Tissue transplantations
Odd rhombomere to even rhombomere grafts
Small groups of approximately 15-30 cells from r3 or r5 of 8.5 d.p.c. embryos were orthotopically transplanted back to the same sites and heterotopically transplanted into r2 or r4 of isochronic embryos.
Even rhombomere to odd rhombomere grafts
Small groups of approximately 15-30 cells from r4 of 8.5 d.p.c. embryos were orthotopically transplanted back to the same site and heterotopically transplanted into r2 and r3 of isochronic embryos.

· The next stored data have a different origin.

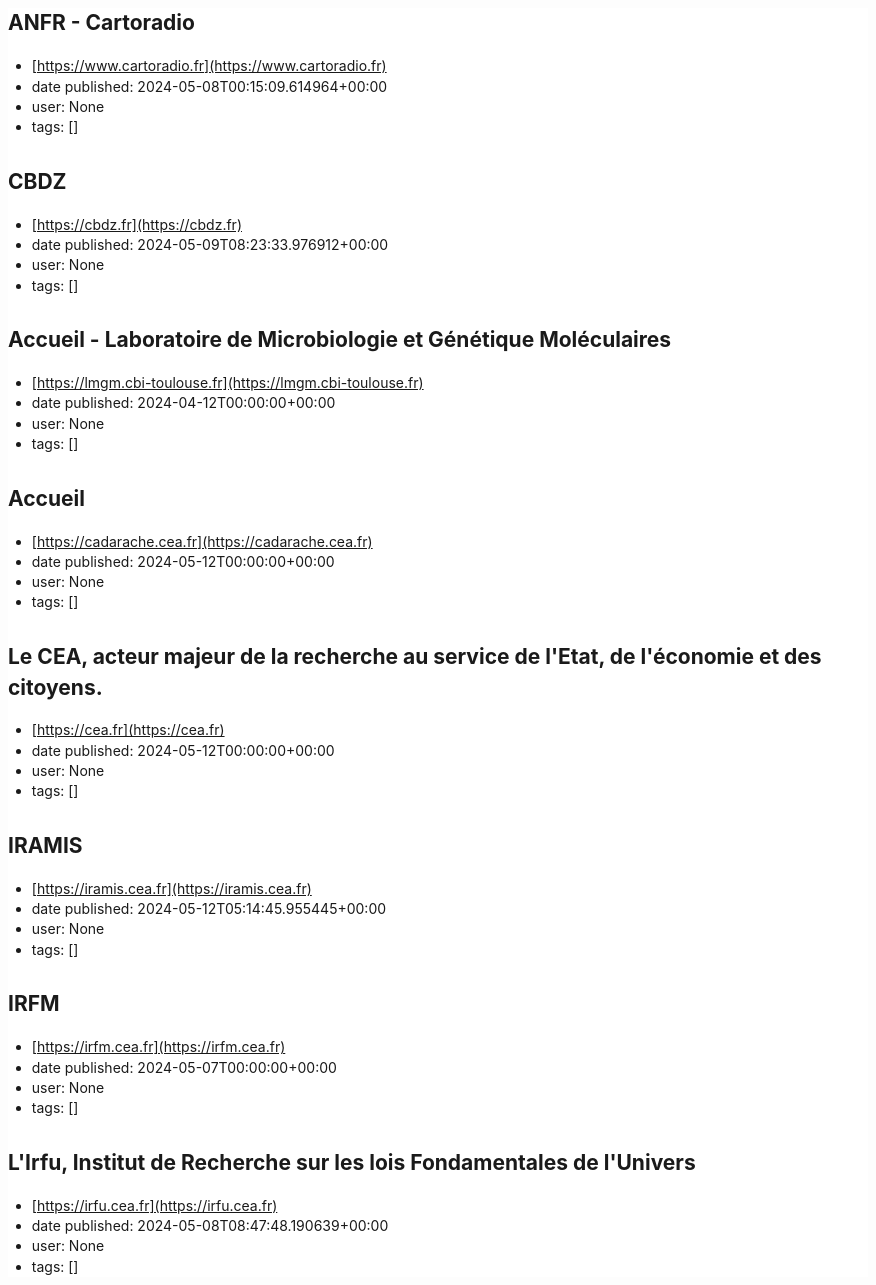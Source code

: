 ## ANFR - Cartoradio
 - [https://www.cartoradio.fr](https://www.cartoradio.fr)
 - date published: 2024-05-08T00:15:09.614964+00:00
 - user: None
 - tags: []

## CBDZ
 - [https://cbdz.fr](https://cbdz.fr)
 - date published: 2024-05-09T08:23:33.976912+00:00
 - user: None
 - tags: []

## Accueil - Laboratoire de Microbiologie et Génétique Moléculaires
 - [https://lmgm.cbi-toulouse.fr](https://lmgm.cbi-toulouse.fr)
 - date published: 2024-04-12T00:00:00+00:00
 - user: None
 - tags: []

## Accueil
 - [https://cadarache.cea.fr](https://cadarache.cea.fr)
 - date published: 2024-05-12T00:00:00+00:00
 - user: None
 - tags: []

## Le CEA, acteur majeur de la recherche au service de l'Etat, de l'économie et des citoyens.
 - [https://cea.fr](https://cea.fr)
 - date published: 2024-05-12T00:00:00+00:00
 - user: None
 - tags: []

## IRAMIS
 - [https://iramis.cea.fr](https://iramis.cea.fr)
 - date published: 2024-05-12T05:14:45.955445+00:00
 - user: None
 - tags: []

## IRFM
 - [https://irfm.cea.fr](https://irfm.cea.fr)
 - date published: 2024-05-07T00:00:00+00:00
 - user: None
 - tags: []

## L'Irfu, Institut de Recherche sur les lois Fondamentales de l'Univers
 - [https://irfu.cea.fr](https://irfu.cea.fr)
 - date published: 2024-05-08T08:47:48.190639+00:00
 - user: None
 - tags: []
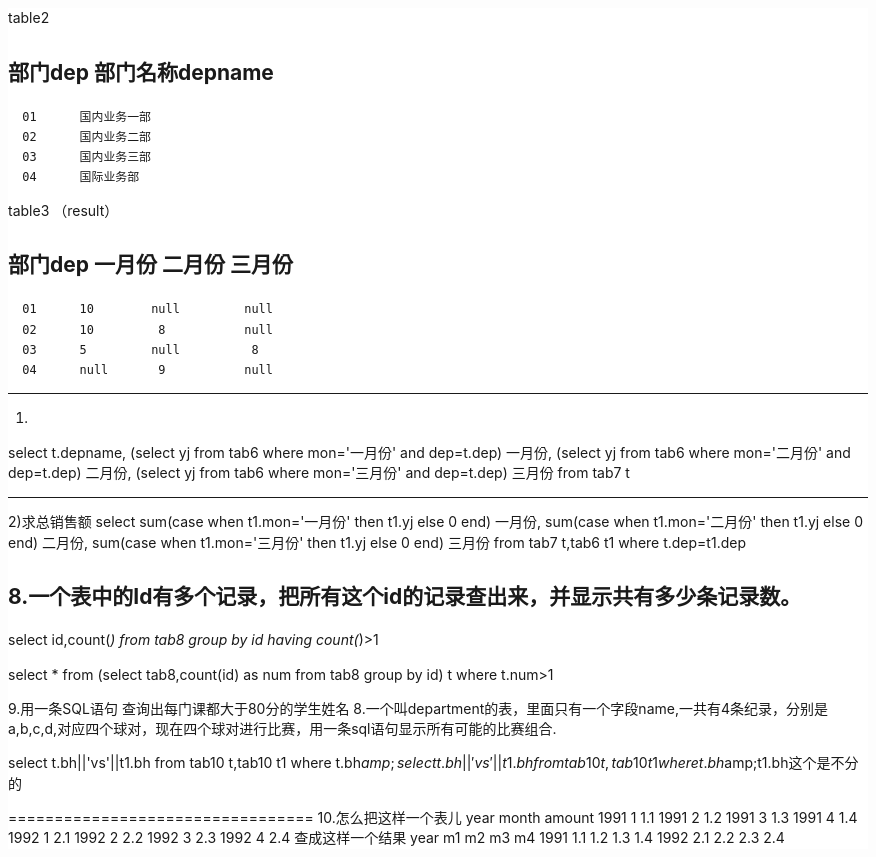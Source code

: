 table2

部门dep      部门名称depname
--------------------------------
      01      国内业务一部
      02      国内业务二部
      03      国内业务三部
      04      国际业务部

table3 （result）

部门dep     一月份      二月份      三月份
---------------------------------------------------
      01      10        null         null
      02      10         8           null
      03      5         null          8
      04      null       9           null
-------------------------------------------------------
1)
select t.depname,
(select yj from tab6 where mon='一月份' and dep=t.dep) 一月份,
(select yj from tab6 where mon='二月份' and dep=t.dep) 二月份,
(select yj from tab6 where mon='三月份' and dep=t.dep) 三月份
from tab7 t

---------------------
2)求总销售额
select
sum(case when t1.mon='一月份' then t1.yj else 0 end) 一月份,
sum(case when t1.mon='二月份' then t1.yj else 0 end) 二月份,
sum(case when t1.mon='三月份' then t1.yj else 0 end) 三月份
from tab7 t,tab6 t1 where t.dep=t1.dep


8.一个表中的Id有多个记录，把所有这个id的记录查出来，并显示共有多少条记录数。
-------------------------------------------
select id,count(*) from tab8 group by id having count(*)>1

select * from (select tab8,count(id) as num from tab8 group by id) t where t.num>1




9.用一条SQL语句 查询出每门课都大于80分的学生姓名 
8.一个叫department的表，里面只有一个字段name,一共有4条纪录，分别是a,b,c,d,对应四个球对，现在四个球对进行比赛，用一条sql语句显示所有可能的比赛组合.

select t.bh||'vs'||t1.bh from tab10 t,tab10 t1 where t.bh$amp;
select t.bh||'vs'||t1.bh from tab10 t,tab10 t1 where t.bh$amp;t1.bh这个是不分的



=================================
10.怎么把这样一个表儿
year  month amount
1991   1     1.1
1991   2     1.2
1991   3     1.3
1991   4     1.4
1992   1     2.1
1992   2     2.2
1992   3     2.3
1992   4     2.4
查成这样一个结果
year m1  m2  m3  m4
1991 1.1 1.2 1.3 1.4
1992 2.1 2.2 2.3 2.4
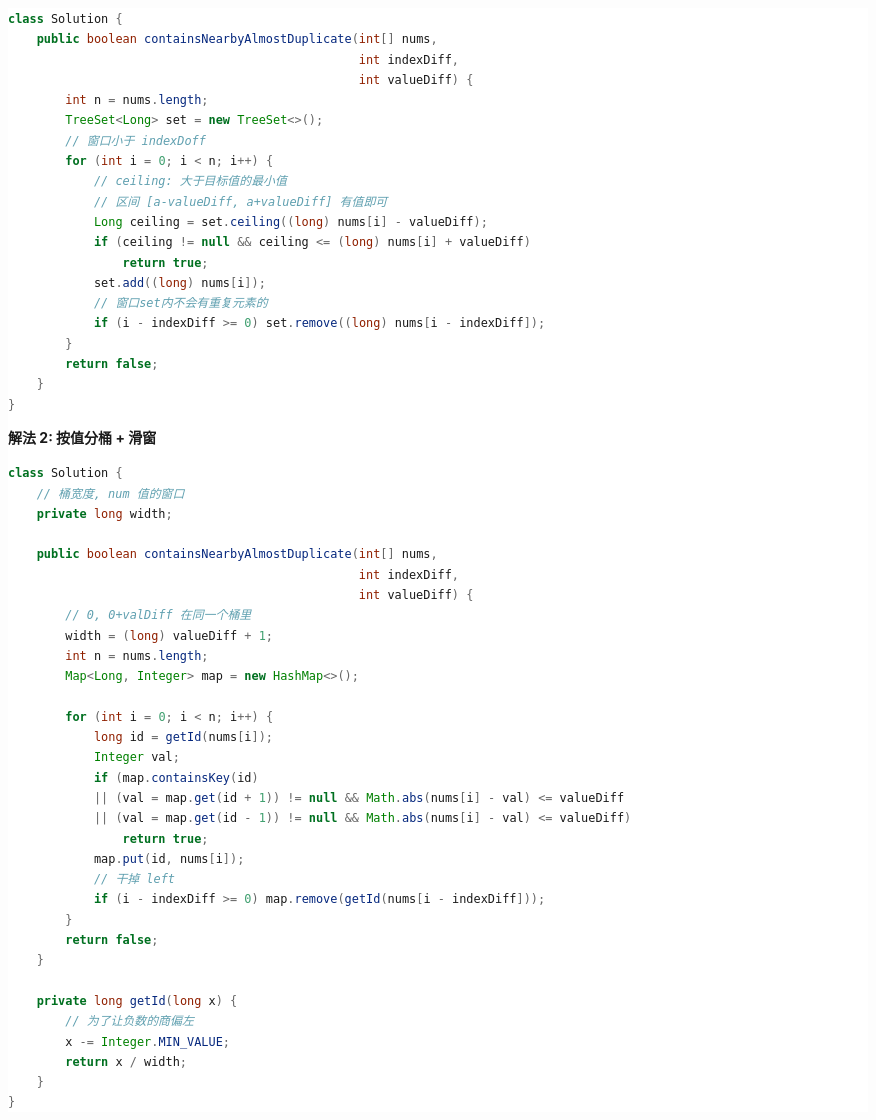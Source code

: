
 ```java
class Solution {
    public boolean containsNearbyAlmostDuplicate(int[] nums,
                                                 int indexDiff,
                                                 int valueDiff) {
        int n = nums.length;
        TreeSet<Long> set = new TreeSet<>();
        // 窗口小于 indexDoff
        for (int i = 0; i < n; i++) {
            // ceiling: 大于目标值的最小值
            // 区间 [a-valueDiff, a+valueDiff] 有值即可
            Long ceiling = set.ceiling((long) nums[i] - valueDiff);
            if (ceiling != null && ceiling <= (long) nums[i] + valueDiff)
                return true;
            set.add((long) nums[i]);
            // 窗口set内不会有重复元素的
            if (i - indexDiff >= 0) set.remove((long) nums[i - indexDiff]);
        }
        return false;
    }
}
```

**解法 2: 按值分桶 + 滑窗**

```java
class Solution {
    // 桶宽度, num 值的窗口
    private long width;

    public boolean containsNearbyAlmostDuplicate(int[] nums,
                                                 int indexDiff,
                                                 int valueDiff) {
        // 0, 0+valDiff 在同一个桶里
        width = (long) valueDiff + 1;
        int n = nums.length;
        Map<Long, Integer> map = new HashMap<>();

        for (int i = 0; i < n; i++) {
            long id = getId(nums[i]);
            Integer val;
            if (map.containsKey(id)
            || (val = map.get(id + 1)) != null && Math.abs(nums[i] - val) <= valueDiff
            || (val = map.get(id - 1)) != null && Math.abs(nums[i] - val) <= valueDiff)
                return true;
            map.put(id, nums[i]);
            // 干掉 left
            if (i - indexDiff >= 0) map.remove(getId(nums[i - indexDiff]));
        }
        return false;
    }

    private long getId(long x) {
        // 为了让负数的商偏左
        x -= Integer.MIN_VALUE;
        return x / width;
    }
}
```
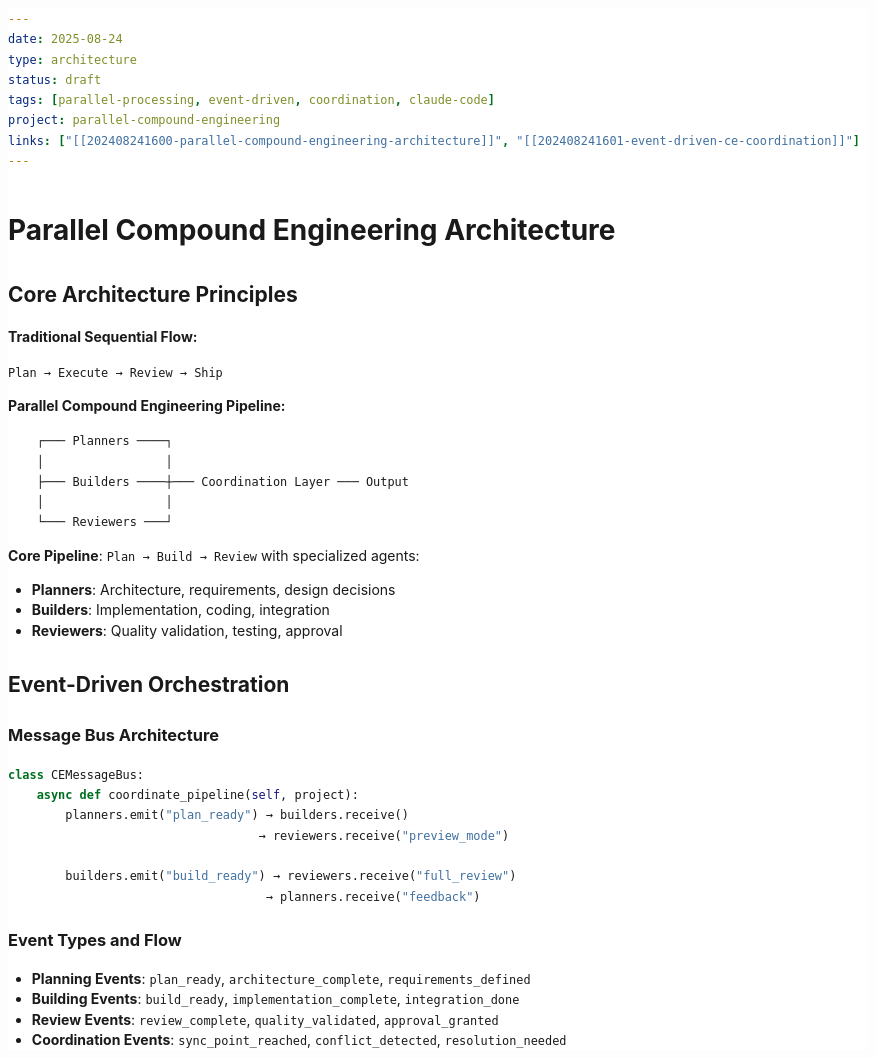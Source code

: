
 ```yaml
---
date: 2025-08-24
type: architecture
status: draft
tags: [parallel-processing, event-driven, coordination, claude-code]
project: parallel-compound-engineering
links: ["[[202408241600-parallel-compound-engineering-architecture]]", "[[202408241601-event-driven-ce-coordination]]"]
---
```


# Parallel Compound Engineering Architecture

## Core Architecture Principles

**Traditional Sequential Flow:**
```
Plan → Execute → Review → Ship
```

**Parallel Compound Engineering Pipeline:**
```
    ┌─── Planners ────┐
    │                 │
    ├─── Builders ────┼─── Coordination Layer ─── Output
    │                 │
    └─── Reviewers ───┘
```

**Core Pipeline**: `Plan → Build → Review` with specialized agents:
- **Planners**: Architecture, requirements, design decisions
- **Builders**: Implementation, coding, integration  
- **Reviewers**: Quality validation, testing, approval

## Event-Driven Orchestration

### Message Bus Architecture
```python
class CEMessageBus:
    async def coordinate_pipeline(self, project):
        planners.emit("plan_ready") → builders.receive()
                                   → reviewers.receive("preview_mode")
        
        builders.emit("build_ready") → reviewers.receive("full_review")
                                    → planners.receive("feedback")
```

### Event Types and Flow
- **Planning Events**: `plan_ready`, `architecture_complete`, `requirements_defined`
- **Building Events**: `build_ready`, `implementation_complete`, `integration_done`  
- **Review Events**: `review_complete`, `quality_validated`, `approval_granted`
- **Coordination Events**: `sync_point_reached`, `conflict_detected`, `resolution_needed`
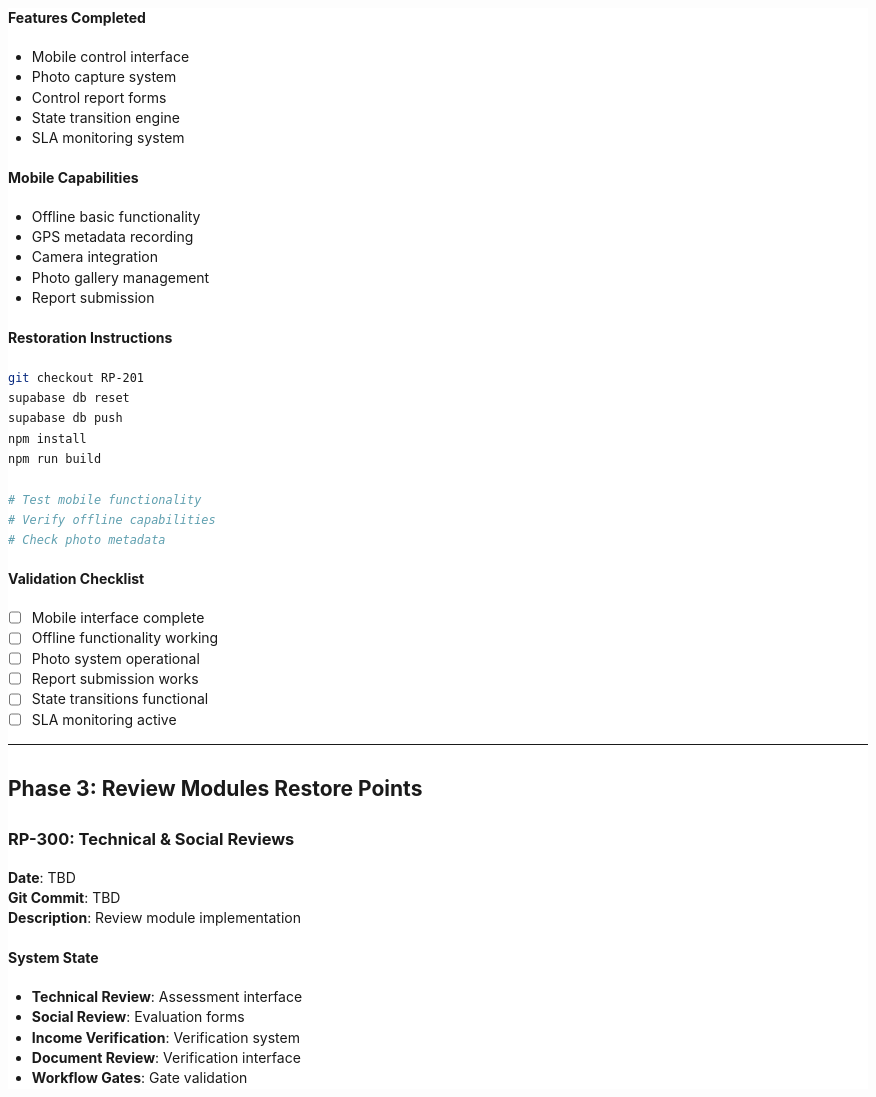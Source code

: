#### Features Completed
- Mobile control interface
- Photo capture system
- Control report forms
- State transition engine
- SLA monitoring system

#### Mobile Capabilities
- Offline basic functionality
- GPS metadata recording
- Camera integration
- Photo gallery management
- Report submission

#### Restoration Instructions
```bash
git checkout RP-201
supabase db reset
supabase db push
npm install
npm run build

# Test mobile functionality
# Verify offline capabilities
# Check photo metadata
```

#### Validation Checklist
- [ ] Mobile interface complete
- [ ] Offline functionality working
- [ ] Photo system operational
- [ ] Report submission works
- [ ] State transitions functional
- [ ] SLA monitoring active

---

## Phase 3: Review Modules Restore Points

### RP-300: Technical & Social Reviews
**Date**: TBD  
**Git Commit**: TBD  
**Description**: Review module implementation

#### System State
- **Technical Review**: Assessment interface
- **Social Review**: Evaluation forms
- **Income Verification**: Verification system
- **Document Review**: Verification interface
- **Workflow Gates**: Gate validation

Mesoderm and ectoderm grafts
Small fragments of mesoderm or ectoderm were isolated from adjacent to r3 and transplanted next to r4 in isochronic embryos.
Embryo analysis
Grafted embryos were analysed for DiI and green fluorescent protein (GFP) labelling by fluorescence microscopy and with a Leica TCS NT confocal microscope (567 nm excitation) before being assayed for cell death.
Detection of cell death
8.5-9.5 d.p.c. embryos were assessed for rhombomeric cell death via Nile Blue, Acridine Orange or TUNEL staining. For Nile Blue and Acridine Orange staining, embryos were cultured in DR50 (containing a 1:400 dilution of 1.5% Nile Blue in water or 5 µg/ml of Acridine Orange) for 30-40 minutes. Apoptotic cells stain intensely blue when incubated in Nile Blue and are epifluorescent (rhodamine) after incubation with Acridine Orange. TUNEL staining labels apoptotic cells fluorescently (fluorescein) and was performed according to the manufacturers instructions (Boehringer Mannheim).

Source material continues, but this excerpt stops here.